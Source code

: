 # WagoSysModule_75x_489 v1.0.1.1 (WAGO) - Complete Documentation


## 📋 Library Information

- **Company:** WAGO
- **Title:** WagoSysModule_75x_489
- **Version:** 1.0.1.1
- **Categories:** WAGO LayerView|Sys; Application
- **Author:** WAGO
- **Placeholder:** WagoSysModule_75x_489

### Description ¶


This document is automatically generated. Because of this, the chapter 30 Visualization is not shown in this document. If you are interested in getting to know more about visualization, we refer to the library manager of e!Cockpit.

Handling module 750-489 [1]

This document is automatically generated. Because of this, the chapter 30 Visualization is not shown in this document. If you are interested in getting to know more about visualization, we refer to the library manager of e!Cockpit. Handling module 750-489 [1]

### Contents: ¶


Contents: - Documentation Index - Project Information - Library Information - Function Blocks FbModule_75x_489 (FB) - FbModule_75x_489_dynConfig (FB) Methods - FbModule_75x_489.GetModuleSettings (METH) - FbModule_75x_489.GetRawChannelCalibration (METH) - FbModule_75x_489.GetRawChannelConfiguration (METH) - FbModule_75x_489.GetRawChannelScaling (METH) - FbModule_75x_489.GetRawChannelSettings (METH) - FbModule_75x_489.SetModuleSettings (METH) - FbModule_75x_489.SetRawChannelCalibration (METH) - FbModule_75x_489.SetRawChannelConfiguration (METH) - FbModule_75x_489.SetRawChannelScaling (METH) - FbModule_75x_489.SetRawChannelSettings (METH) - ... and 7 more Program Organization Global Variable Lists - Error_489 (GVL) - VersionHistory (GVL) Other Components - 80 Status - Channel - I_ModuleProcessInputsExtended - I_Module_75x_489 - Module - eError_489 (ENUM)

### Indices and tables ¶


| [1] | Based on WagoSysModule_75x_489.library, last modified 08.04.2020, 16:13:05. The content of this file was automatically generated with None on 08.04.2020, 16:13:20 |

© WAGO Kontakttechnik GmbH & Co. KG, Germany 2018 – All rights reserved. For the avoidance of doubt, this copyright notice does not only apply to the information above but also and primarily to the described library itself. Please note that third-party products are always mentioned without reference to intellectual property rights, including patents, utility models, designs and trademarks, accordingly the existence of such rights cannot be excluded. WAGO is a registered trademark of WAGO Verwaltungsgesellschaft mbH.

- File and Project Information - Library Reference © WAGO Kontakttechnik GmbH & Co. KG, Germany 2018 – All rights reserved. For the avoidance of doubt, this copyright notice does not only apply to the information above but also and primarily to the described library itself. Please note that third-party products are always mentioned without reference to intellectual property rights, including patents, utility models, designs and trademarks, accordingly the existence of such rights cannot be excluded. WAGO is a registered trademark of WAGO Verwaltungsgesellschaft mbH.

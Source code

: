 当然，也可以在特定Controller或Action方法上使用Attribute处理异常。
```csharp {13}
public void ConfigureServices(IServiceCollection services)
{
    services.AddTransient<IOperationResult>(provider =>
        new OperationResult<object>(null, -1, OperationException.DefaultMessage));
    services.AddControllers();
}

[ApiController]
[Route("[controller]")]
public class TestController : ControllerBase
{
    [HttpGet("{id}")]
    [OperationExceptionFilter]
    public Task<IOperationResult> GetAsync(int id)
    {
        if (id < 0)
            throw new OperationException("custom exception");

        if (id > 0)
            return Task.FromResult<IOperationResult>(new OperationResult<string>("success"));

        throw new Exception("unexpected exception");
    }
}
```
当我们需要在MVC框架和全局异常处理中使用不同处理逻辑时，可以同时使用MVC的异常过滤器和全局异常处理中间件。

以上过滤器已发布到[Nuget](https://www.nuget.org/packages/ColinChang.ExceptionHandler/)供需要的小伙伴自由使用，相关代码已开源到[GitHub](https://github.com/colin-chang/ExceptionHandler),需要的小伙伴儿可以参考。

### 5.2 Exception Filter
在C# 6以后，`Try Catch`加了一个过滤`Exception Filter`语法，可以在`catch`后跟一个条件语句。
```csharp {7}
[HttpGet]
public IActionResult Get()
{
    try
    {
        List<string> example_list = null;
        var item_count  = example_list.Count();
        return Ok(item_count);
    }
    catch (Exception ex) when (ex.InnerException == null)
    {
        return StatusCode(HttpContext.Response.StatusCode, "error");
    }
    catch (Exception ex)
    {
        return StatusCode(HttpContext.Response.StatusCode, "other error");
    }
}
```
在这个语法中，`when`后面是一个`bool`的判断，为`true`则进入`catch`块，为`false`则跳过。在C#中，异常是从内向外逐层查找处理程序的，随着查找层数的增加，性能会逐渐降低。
★ ★ ★ ★
WHAT YOU WILL DO →
Would you please write out, exactly and with no other lines, the stretch of the listing above from the line containing "- **Title:** WagoSysModule_75x_489" through the line containing "### Contents: ¶"?

FINAL ANSWER →
- **Title:** WagoSysModule_75x_489
- **Version:** 1.0.1.1
- **Categories:** WAGO LayerView|Sys; Application
- **Author:** WAGO
- **Placeholder:** WagoSysModule_75x_489

### Description ¶


This document is automatically generated. Because of this, the chapter 30 Visualization is not shown in this document. If you are interested in getting to know more about visualization, we refer to the library manager of e!Cockpit.

Handling module 750-489 [1]

This document is automatically generated. Because of this, the chapter 30 Visualization is not shown in this document. If you are interested in getting to know more about visualization, we refer to the library manager of e!Cockpit. Handling module 750-489 [1]

### Contents: ¶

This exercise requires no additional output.